Data:
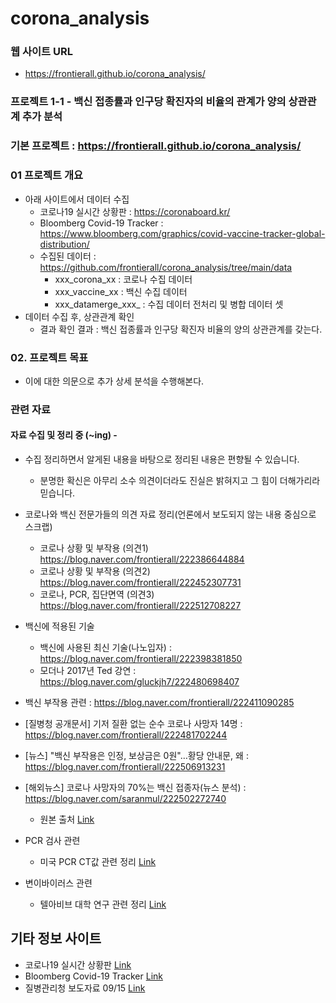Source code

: # corona_analysis

### 웹 사이트 URL
 * https://frontierall.github.io/corona_analysis/


### 프로젝트 1-1 - 백신 접종률과 인구당 확진자의 비율의 관계가 양의 상관관계 추가 분석
### 기본 프로젝트 : https://frontierall.github.io/corona_analysis/

### 01 프로젝트 개요
 * 아래 사이트에서 데이터 수집
   * 코로나19 실시간 상황판 : https://coronaboard.kr/
   * Bloomberg Covid-19 Tracker : https://www.bloomberg.com/graphics/covid-vaccine-tracker-global-distribution/
   * 수집된 데이터 : https://github.com/frontierall/corona_analysis/tree/main/data
      * xxx_corona_xx : 코로나 수집 데이터
      * xxx_vaccine_xx : 백신 수집 데이터
      * xxx_datamerge_xxx_ : 수집 데이터 전처리 및 병합 데이터 셋 
 * 데이터 수집 후, 상관관계 확인
      * 결과 확인 결과 : 백신 접종률과 인구당 확진자 비율의 양의 상관관계를 갖는다.

### 02. 프로젝트 목표
 * 이에 대한 의문으로 추가 상세 분석을 수행해본다.


### 관련 자료
#### 자료 수집 및 정리 중 (~ing) - 
  * 수집 정리하면서 알게된 내용을 바탕으로 정리된 내용은 편향될 수 있습니다.
    * 분명한 확신은 아무리 소수 의견이더라도 진실은 밝혀지고 그 힘이 더해가리라 믿습니다.
  * 코로나와 백신 전문가들의 의견 자료 정리(언론에서 보도되지 않는 내용 중심으로 스크랩)
    * 코로나 상황 및 부작용  (의견1) https://blog.naver.com/frontierall/222386644884
    * 코로나 상황 및 부작용 (의견2) https://blog.naver.com/frontierall/222452307731
    * 코로나, PCR, 집단면역 (의견3) https://blog.naver.com/frontierall/222512708227
  * 백신에 적용된 기술
    * 백신에 사용된 최신 기술(나노입자) : https://blog.naver.com/frontierall/222398381850
    * 모더나 2017년 Ted 강연 : https://blog.naver.com/gluckjh7/222480698407

  * 백신 부작용 관련 : https://blog.naver.com/frontierall/222411090285
  * [질병청 공개문서] 기저 질환 없는 순수 코로나 사망자 14명 : https://blog.naver.com/frontierall/222481702244
  * [뉴스] "백신 부작용은 인정, 보상금은 0원"…황당 안내문, 왜 : https://blog.naver.com/frontierall/222506913231
  * [해외뉴스] 코로나 사망자의 70%는 백신 접종자(뉴스 분석) : https://blog.naver.com/saranmul/222502272740
    * 원본 출처 [Link](https://theexpose.uk/2021/09/05/latest-phe-report-reveals-the-vaccinated-account-for-70-percent-of-covid-19-deaths-since-february/)
  * PCR 검사 관련
    * 미국 PCR CT값 관련 정리 [Link](https://blog.naver.com/frontierall/222359401609)
  * 변이바이러스 관련
    * 텔아비브 대학 연구 관련 정리 [Link](https://blog.naver.com/frontierall/222334106673)


## 기타 정보 사이트
 * 코로나19 실시간 상황판 [Link](https://coronaboard.kr/)
 * Bloomberg Covid-19 Tracker [Link](https://www.bloomberg.com/graphics/covid-vaccine-tracker-global-distribution/)
 * 질병관리청 보도자료 09/15 [Link](https://www.kdca.go.kr/board/board.es?mid=a20501010000&bid=0015&list_no=716965&cg_code=&act=view&nPage=1)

Brief:
Lines of the listing above that include the string "프로젝트" should each be copied.

Task output:
### 프로젝트 1-1 - 백신 접종률과 인구당 확진자의 비율의 관계가 양의 상관관계 추가 분석
### 기본 프로젝트 : https://frontierall.github.io/corona_analysis/
### 01 프로젝트 개요
### 02. 프로젝트 목표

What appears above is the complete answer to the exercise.